- _What the exercise asks_: The answer is the data repeated in full, with no pictures included.

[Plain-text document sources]
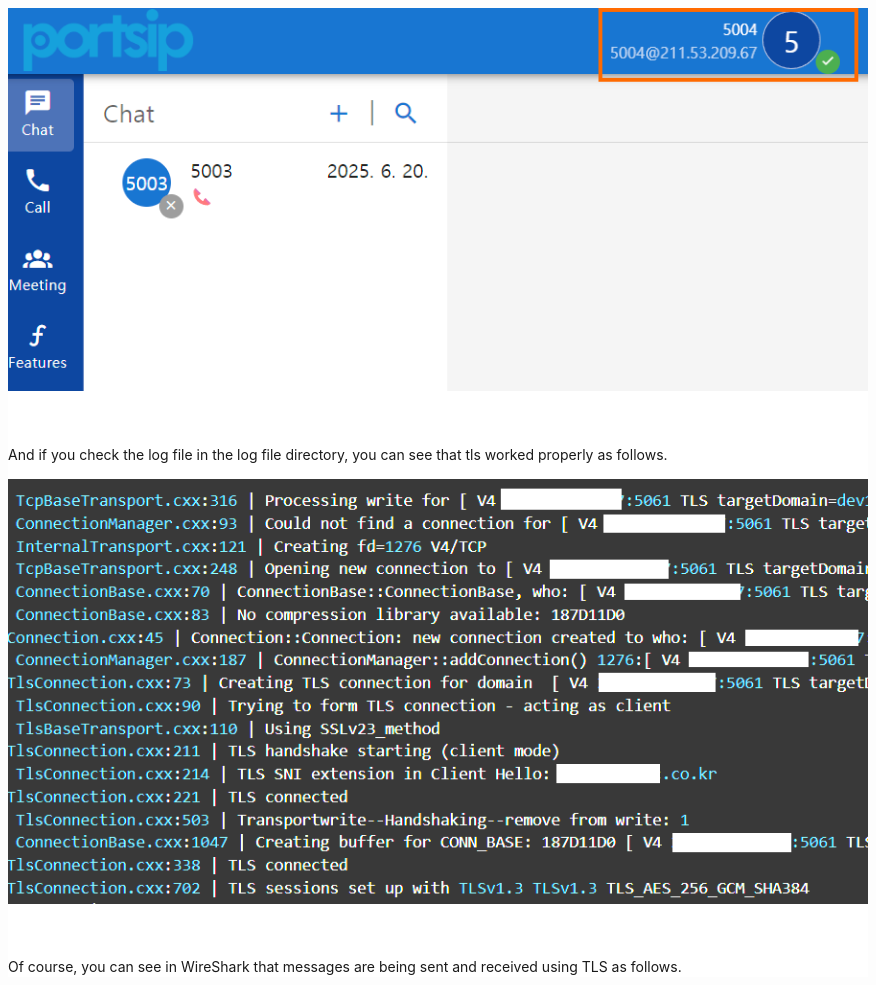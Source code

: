 ![softphone](./image/4.png)

<br>

And if you check the log file in the log file directory, you can see that tls worked properly as follows.

![softphone](./image/5.png)

<br>

Of course, you can see in WireShark that messages are being sent and received using TLS as follows.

- _Your solution_:
Source code

: ![softphone](./image/4.png)

<br>

And if you check the log file in the log file directory, you can see that tls worked properly as follows.

![softphone](./image/5.png)

<br>

Of course, you can see in WireShark that messages are being sent and received using TLS as follows.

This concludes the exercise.